Gra o tron – największe absurdy w 8. sezonie GoT
Najnowszy sezon Gry o Tron budzi ogromne wątpliwości fanów. Czy scenarzyści faktycznie stracili kontakt ze zdrowym rozsądkiem, czy intryga zgubiła logikę? Przedstawiamy największe absurdy, do jakich doszło ostatnio w Westeros.
Spis treści
- Gra o tron – największe absurdy w 8. sezonie GoT
- Brak miłości do Ducha
- Daenerys u wrót
- Taktycy Westeros
- Noc jest ciemna i pełna... nie, po prostu ciemna
- Po trzydziestu minutach nieaktywności Bran przechodzi w tryb wygaszania ekranu
- „Dany jakby zapomniała o Żelaznej Flocie”
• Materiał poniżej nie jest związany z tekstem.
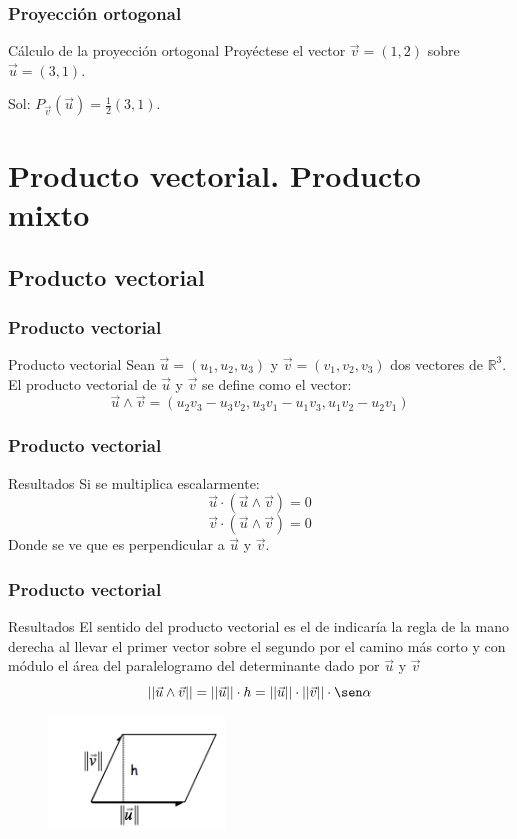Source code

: \documentclass{beamer}
\begin{document}
\begin{frame}
  \frametitle{Proyecci\'on ortogonal}
    \begin{block}{C\'alculo de la proyecci\'on ortogonal}
Proy\'ectese el vector $\vec v = (1,2)$ sobre $\vec u = (3,1)$.
  \end{block}
  Sol: $P_{\vec v} (\vec u) = \frac{1}{2}(3,1)$.
\end{frame}



\section{Producto vectorial. Producto mixto}

\subsection{Producto vectorial}

\begin{frame}
  \frametitle{Producto vectorial}
    \begin{block}{Producto vectorial}
Sean $\vec u = (u_1,u_2,u_3)$ y $\vec v = (v_1,v_2,v_3)$ dos vectores de $\mathbb R^3$. El producto vectorial de $\vec u$ y $\vec v$ se define como el vector:
\[\vec u \wedge \vec v = (u_2v_3-u_3v_2,u_3v_1-u_1v_3,u_1v_2-u_2v_1)\]
  \end{block}
\end{frame}

\begin{frame}
  \frametitle{Producto vectorial}
    \begin{block}{Resultados}
Si se multiplica escalarmente:
\[\vec u \cdot (\vec u \wedge \vec v )  =0\]
\[\vec v \cdot (\vec u \wedge \vec v )  =0\]
Donde se ve que es perpendicular a $\vec u$ y $\vec v$.
\end{block}
\end{frame}

\begin{frame}
  \frametitle{Producto vectorial}
    \begin{block}{Resultados}
El sentido del producto vectorial es el de indicar\'ia la regla de la mano derecha al llevar el primer vector sobre el segundo por el camino m\'as corto y con m\'odulo el \'area del paralelogramo del determinante dado por $\vec u$ y $\vec v$
\[||\vec u \wedge \vec v|| = ||\vec u ||\cdot h = ||\vec u ||\cdot ||\vec v|| \cdot \sen \alpha \]
  \end{block}
  
  \begin{figure}[h]
    \label{fig:producto vectorial}
\centering
\includegraphics[height=3cm]{pte_vect}
\end{figure}

\end{frame}
\end{document}
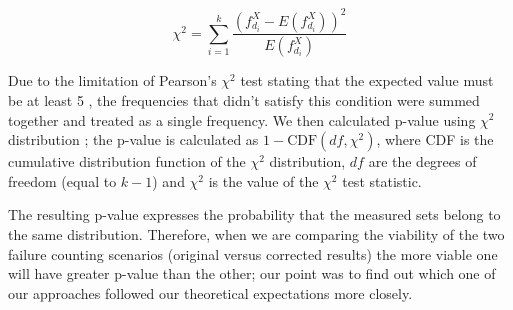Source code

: \documentclass[
  digital,  	%
  color,		%
  oneside,   	%
  12pt,
  nocover,
  notable,
  nolof,
  nolot,
]{fithesis3}
\theoremstyle{definition}
\theoremstyle{remark}
\begin{document}
\begin{equation}
\label{eq:chi_square_stat}
\chi^2 = \sum\limits_{i=1}^{k} \frac{  \left(f_{d_i}^{X} - E \left(f_{d_i}^{X}\right) \right)^2 }{E \left(f_{d_i}^{X}\right)}
\end{equation}

Due to the limitation of Pearson's $\chi^2$ test stating that the expected value must be at least 5 \cite[p.~220]{stat-handbook}, the frequencies that didn't satisfy this condition were summed together and treated as a single frequency. We then calculated p-value using $\chi^2$ distribution \cite[p.~116]{stat-handbook}; the p-value is calculated as $1 - \text{CDF}(df, \chi^2)$, where CDF is the cumulative distribution function of the $\chi^2$ distribution, $df$ are the degrees of freedom (equal to $k-1$) and $\chi^2$ is the value of the $\chi^2$ test statistic.

The resulting p-value expresses the probability that the measured sets belong to the same distribution. Therefore, when we are comparing the viability of the two failure counting scenarios (original versus corrected results) the more viable one will have greater p-value than the other; our point was to find out which one of our approaches followed our theoretical expectations more closely.
\end{document}
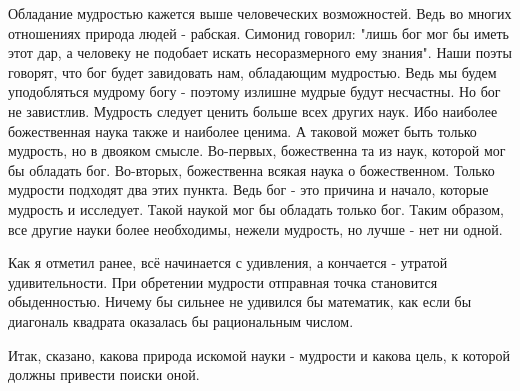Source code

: \documentclass{article}
\begin{document}
Обладание мудростью кажется выше человеческих возможностей. Ведь во многих отношениях природа людей - рабская. Симонид говорил: "лишь бог мог бы иметь этот дар, а человеку не подобает искать несоразмерного ему знания". Наши поэты говорят, что бог будет завидовать нам, обладающим мудростью. Ведь мы будем уподобляться мудрому богу - поэтому излишне мудрые будут несчастны. Но бог не завистлив. Мудрость следует ценить больше всех других наук. Ибо наиболее божественная наука также и наиболее ценима. А таковой может быть только мудрость, но в двояком смысле. Во-первых, божественна та из наук, которой мог бы обладать бог. Во-вторых, божественна всякая наука о божественном. Только мудрости подходят два этих пункта. Ведь бог - это причина и начало, которые мудрость и исследует. Такой наукой мог бы обладать только бог. Таким образом, все другие науки более необходимы, нежели мудрость, но лучше - нет ни одной.

Как я отметил ранее, всё начинается с удивления, а кончается - утратой удивительности. При обретении мудрости отправная точка становится обыденностью. Ничему бы сильнее не удивился бы математик, как если бы диагональ квадрата оказалась бы рациональным числом.

Итак, сказано, какова природа искомой науки - мудрости и какова цель, к которой должны привести поиски оной.
\end{document}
- Najlepsza/najgorsza broń na smoka
- Kim jesteście i co zrobiliście z postaciami, które lubiliśmy?
Taktycy Westeros
Jon Snow podczas bitwy bękartów udowodnił, ile jest wart jako taktyk. Każdy co bardziej ogarnięty wojownik Północy powinien był już wtedy zrozumieć, że do porywania serc i walki na froncie to może i Jon się nadaje, ale w dowodzeniu już lepszy będzie kulawy koń, bo przynajmniej nie wbiegnie wprost w każdą możliwą zastawioną na niego pułapkę. Niestety, lekcji tej nikt nie przyswoił, Jon wciąż stał na czele armii i w efekcie dostaliśmy bitwę o Winterfell.
Bitwę, o której powiedziano całkiem sporo i przygotowano niejedną analizę udowadniającą, że strategia i rozmieszczenie sił armii Północy, Dothraków i Nieskalanych były totalnie nieprzemyślane. Ale po prawdzie to nawet nie trzeba mieć wiedzy taktycznej, by rozumieć, że w trakcie bitwy rozgrywającej się pod murami miejsce łuczników jest na fortyfikacjach obronnych, a nie wewnątrz nich. Że opuszczenie pozostałych sił przez kawalerię i radosna szarża tejże na oślep w kierunku umocnionego wroga, którego na dodatek nie widać i którego siły nie są oszacowane, to manewr skrajnie samobójczy (acz zapewniający przyjemny dla oka pokaz sztucznych ogni). Że artylerię generalnie lepiej rozmieścić na murach albo przynajmniej za piechotą, a nie zostawić ją tak, by przeciwnicy mogli łatwo, szybko i przyjemnie ją zniszczyć. O dość późnym włączeniu do walki smoków czy ulokowaniu cywilów w miejscu pełnym trupów, w sytuacji gdy wróg specjalizuje się w zdalnej nekromancji, nawet nie ma co wspominać.
Liczba błędów, złych decyzji i pomyłek taktycznych popełnianych przez obrońców Winterfell w trakcie bitwy jest wręcz imponująca i większe wrażenie w tym starciu robi chyba tylko to, że mimo tych wszystkich blamażów gros istotnych fabularnie postaci wyszło z całej tej draki bez poważnych obrażeń. Nieważne, czy w zasadzie pływasz w oblegających Cię żywych trupach, uczysz się walczyć dopiero kilka lat bądź używasz tylko jednej ręki – „pancerz scenariuszowy” skutecznie zrobi z Ciebie wielkiego wojownika kładącego pokotem dziesiątki nieumarłych, kreowanych przez poprzednie sezony na niepokonane bestie.